Mentoring and Coaching Skills

Coaching is a skill aimed at improving an individual’s work performance. Mentoring is the role played by an experienced person in the support of someone seeking self development. Differing roles in training and development but both share a common purpose. 

We look into how coaching helps in advising and instructing while mentoring supports by counselling individuals on development schemes, training courses or just the day to day work-life activities that we all may share.  

In coaching the core skills to be ‘effective’ required us to perform four key stages. 

These are:

  • Assessing current performance
  • Setting agreed outcomes for learning
  • Agreeing and initiating actionand
  • Giving feedback 

By looking at each of these stages we expand on the skills to be developed to be successful in that role. 

We then look at the process of mentoring by examining three key stages in that process.
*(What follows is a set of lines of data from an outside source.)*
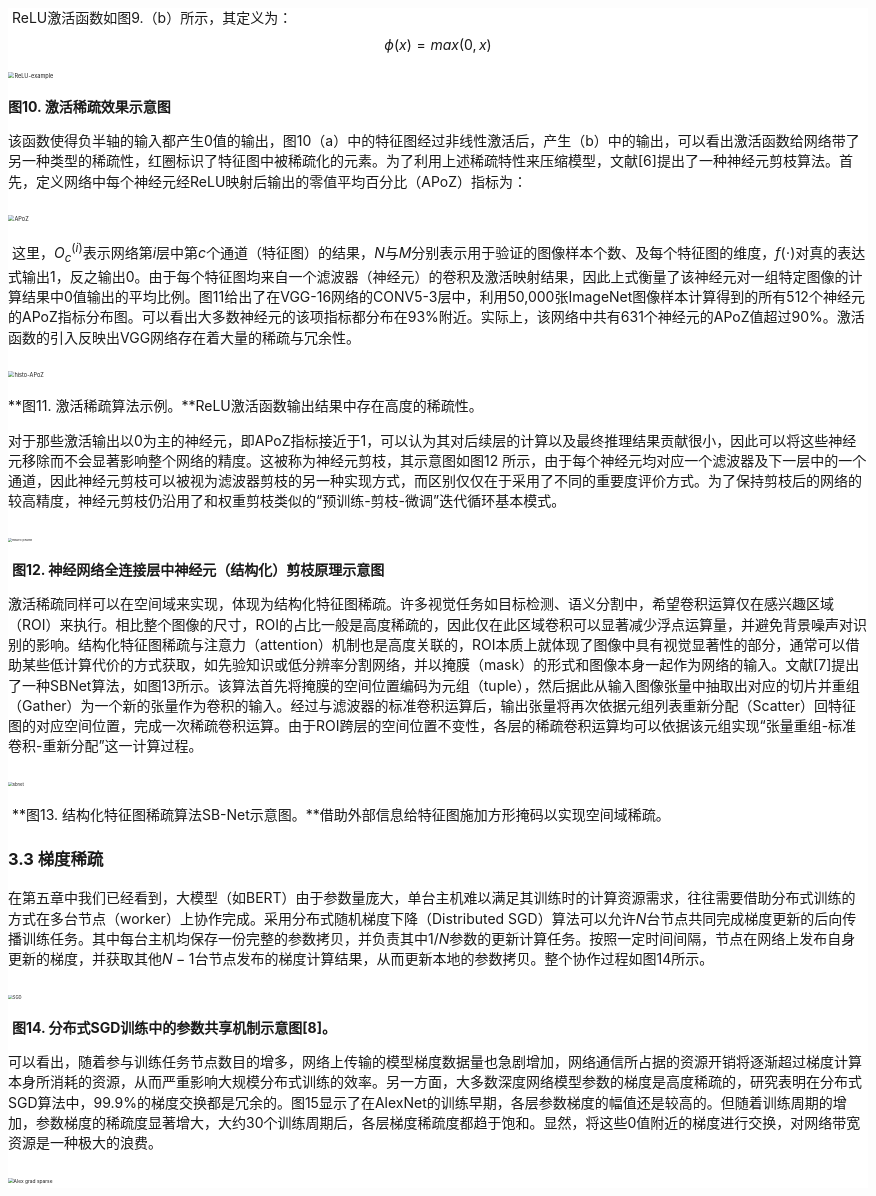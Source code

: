 ​         ReLU激活函数如图9.（b）所示，其定义为：
$$
\phi(x)=max(0,x)
$$
​         <img src=".\img\2\ReLU-example.png" alt="ReLU-example" style="zoom:40%;" />

**图10. 激活稀疏效果示意图**

​         该函数使得负半轴的输入都产生0值的输出，图10（a）中的特征图经过非线性激活后，产生（b）中的输出，可以看出激活函数给网络带了另一种类型的稀疏性，红圈标识了特征图中被稀疏化的元素。为了利用上述稀疏特性来压缩模型，文献[6]提出了一种神经元剪枝算法。首先，定义网络中每个神经元经ReLU映射后输出的零值平均百分比（APoZ）指标为：

<img src=".\img\2\APoZ.png" alt="APoZ" style="zoom:40%;" />

​       这里，$O_c^{(i)}$表示网络第$i$层中第$c$个通道（特征图）的结果，$N$与$M$分别表示用于验证的图像样本个数、及每个特征图的维度，$f\left(  \cdot  \right)$对真的表达式输出1，反之输出0。由于每个特征图均来自一个滤波器（神经元）的卷积及激活映射结果，因此上式衡量了该神经元对一组特定图像的计算结果中0值输出的平均比例。图11给出了在VGG-16网络的CONV5-3层中，利用50,000张ImageNet图像样本计算得到的所有512个神经元的APoZ指标分布图。可以看出大多数神经元的该项指标都分布在93%附近。实际上，该网络中共有631个神经元的APoZ值超过90%。激活函数的引入反映出VGG网络存在着大量的稀疏与冗余性。

<img src=".\img\2\histo-APoZ.png" alt="histo-APoZ" style="zoom:40%;" />

**图11. 激活稀疏算法示例。**ReLU激活函数输出结果中存在高度的稀疏性。

​       对于那些激活输出以0为主的神经元，即APoZ指标接近于1，可以认为其对后续层的计算以及最终推理结果贡献很小，因此可以将这些神经元移除而不会显著影响整个网络的精度。这被称为神经元剪枝，其示意图如图12 所示，由于每个神经元均对应一个滤波器及下一层中的一个通道，因此神经元剪枝可以被视为滤波器剪枝的另一种实现方式，而区别仅仅在于采用了不同的重要度评价方式。为了保持剪枝后的网络的较高精度，神经元剪枝仍沿用了和权重剪枝类似的“预训练-剪枝-微调”迭代循环基本模式。

<img src=".\img\2\neuro prune.png" alt="neuro prune" style="zoom:25%;" />

​                                        **图12. 神经网络全连接层中神经元（结构化）剪枝原理示意图**

​         激活稀疏同样可以在空间域来实现，体现为结构化特征图稀疏。许多视觉任务如目标检测、语义分割中，希望卷积运算仅在感兴趣区域（ROI）来执行。相比整个图像的尺寸，ROI的占比一般是高度稀疏的，因此仅在此区域卷积可以显著减少浮点运算量，并避免背景噪声对识别的影响。结构化特征图稀疏与注意力（attention）机制也是高度关联的，ROI本质上就体现了图像中具有视觉显著性的部分，通常可以借助某些低计算代价的方式获取，如先验知识或低分辨率分割网络，并以掩膜（mask）的形式和图像本身一起作为网络的输入。文献[7]提出了一种SBNet算法，如图13所示。该算法首先将掩膜的空间位置编码为元组（tuple），然后据此从输入图像张量中抽取出对应的切片并重组（Gather）为一个新的张量作为卷积的输入。经过与滤波器的标准卷积运算后，输出张量将再次依据元组列表重新分配（Scatter）回特征图的对应空间位置，完成一次稀疏卷积运算。由于ROI跨层的空间位置不变性，各层的稀疏卷积运算均可以依据该元组实现“张量重组-标准卷积-重新分配”这一计算过程。

<img src=".\img\2\sbnet.png" alt="sbnet" style="zoom:30%;" />

​       **图13. 结构化特征图稀疏算法SB-Net示意图。**借助外部信息给特征图施加方形掩码以实现空间域稀疏。

###   3.3  梯度稀疏

​        在第五章中我们已经看到，大模型（如BERT）由于参数量庞大，单台主机难以满足其训练时的计算资源需求，往往需要借助分布式训练的方式在多台节点（worker）上协作完成。采用分布式随机梯度下降（Distributed SGD）算法可以允许$N$台节点共同完成梯度更新的后向传播训练任务。其中每台主机均保存一份完整的参数拷贝，并负责其中$1/N$参数的更新计算任务。按照一定时间间隔，节点在网络上发布自身更新的梯度，并获取其他$N-1$台节点发布的梯度计算结果，从而更新本地的参数拷贝。整个协作过程如图14所示。

<img src=".\img\2\SGD.png" alt="SGD" style="zoom:30%;" />

​                                                     **图14. 分布式SGD训练中的参数共享机制示意图[8]。**

​        可以看出，随着参与训练任务节点数目的增多，网络上传输的模型梯度数据量也急剧增加，网络通信所占据的资源开销将逐渐超过梯度计算本身所消耗的资源，从而严重影响大规模分布式训练的效率。另一方面，大多数深度网络模型参数的梯度是高度稀疏的，研究表明在分布式SGD算法中，99.9%的梯度交换都是冗余的。图15显示了在AlexNet的训练早期，各层参数梯度的幅值还是较高的。但随着训练周期的增加，参数梯度的稀疏度显著增大，大约30个训练周期后，各层梯度稀疏度都趋于饱和。显然，将这些0值附近的梯度进行交换，对网络带宽资源是一种极大的浪费。

<img src=".\img\2\Alex grad sparse.png" alt="Alex grad sparse" style="zoom:35%;" />
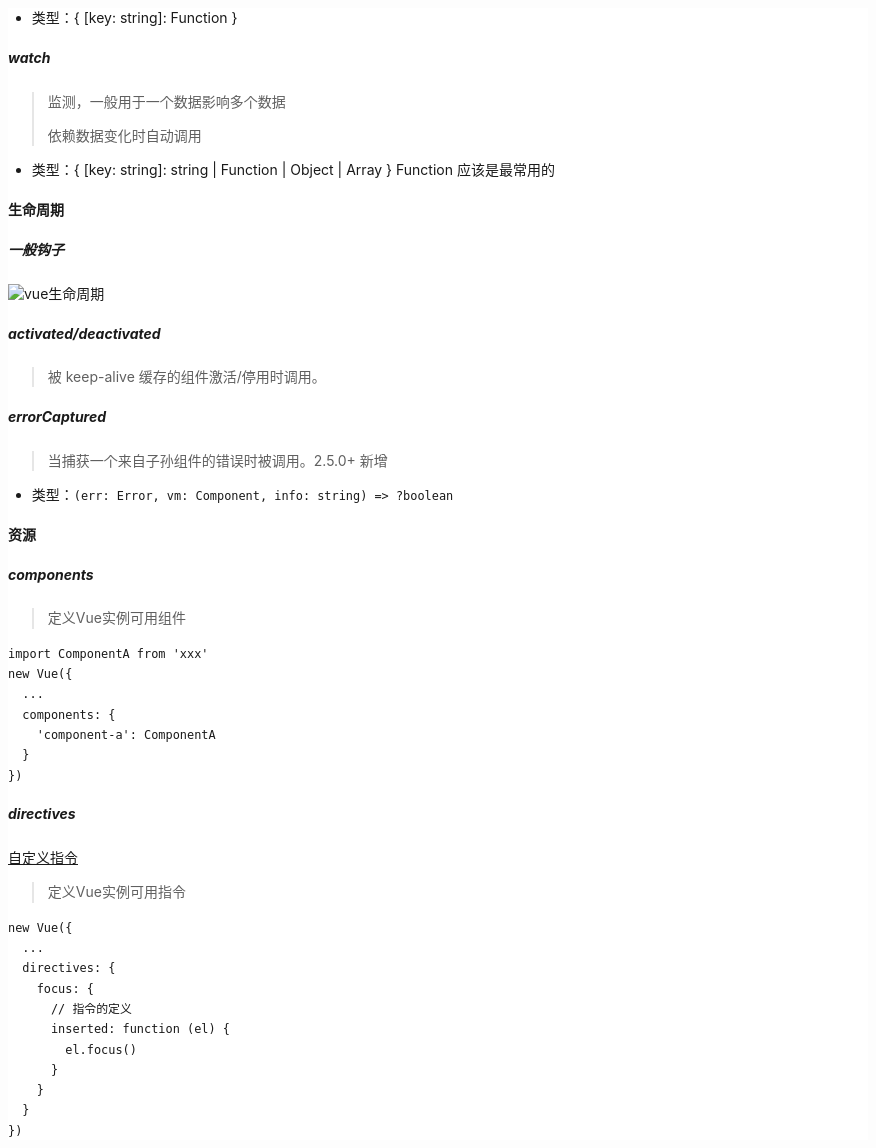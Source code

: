 - 类型：{ [key: string]: Function }

##### watch

> 监测，一般用于一个数据影响多个数据
>
> 依赖数据变化时自动调用

- 类型：{ [key: string]: string | Function | Object | Array }  Function 应该是最常用的

#### 生命周期

##### 一般钩子

![vue生命周期](/notes/imgs/vue/vue生命周期.jpg)

##### activated/deactivated

> 被 keep-alive 缓存的组件激活/停用时调用。

##### errorCaptured

> 当捕获一个来自子孙组件的错误时被调用。2.5.0+ 新增

- 类型：`(err: Error, vm: Component, info: string) => ?boolean `

#### 资源

##### components

> 定义Vue实例可用组件

```
import ComponentA from 'xxx'
new Vue({
  ...
  components: {
  	'component-a': ComponentA
  }
})
```

##### directives

[自定义指令](#自定义指令)

> 定义Vue实例可用指令

```
new Vue({
  ...
  directives: {
    focus: {
      // 指令的定义
      inserted: function (el) {
        el.focus()
      }
    }
  }
})
```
This in turn enables candidates to asses themselves in the role, apply a checklist to be effective and as a review tool; a process to support the ‘mentee’ develop the ability to use the same process and there by maximising on the benefits of a strong ‘mentor-mentee’ relationship. 

The workshop is designed for 8 to 10 delegates with two tutors facilitating to ensure individual support, group interaction and tutor attention. Each is designed as an ‘experiential learning’ event to provide maximum benefit to the delegate and introduces the concept of learning whilst having fun. Activities include group and syndicate discussion, self analysis, and business games appropriate to the workshop subject. A further benefit of ‘experiential learning’ is that it encourages delegate interaction, self-confidence and the skills of networking in a safe environment.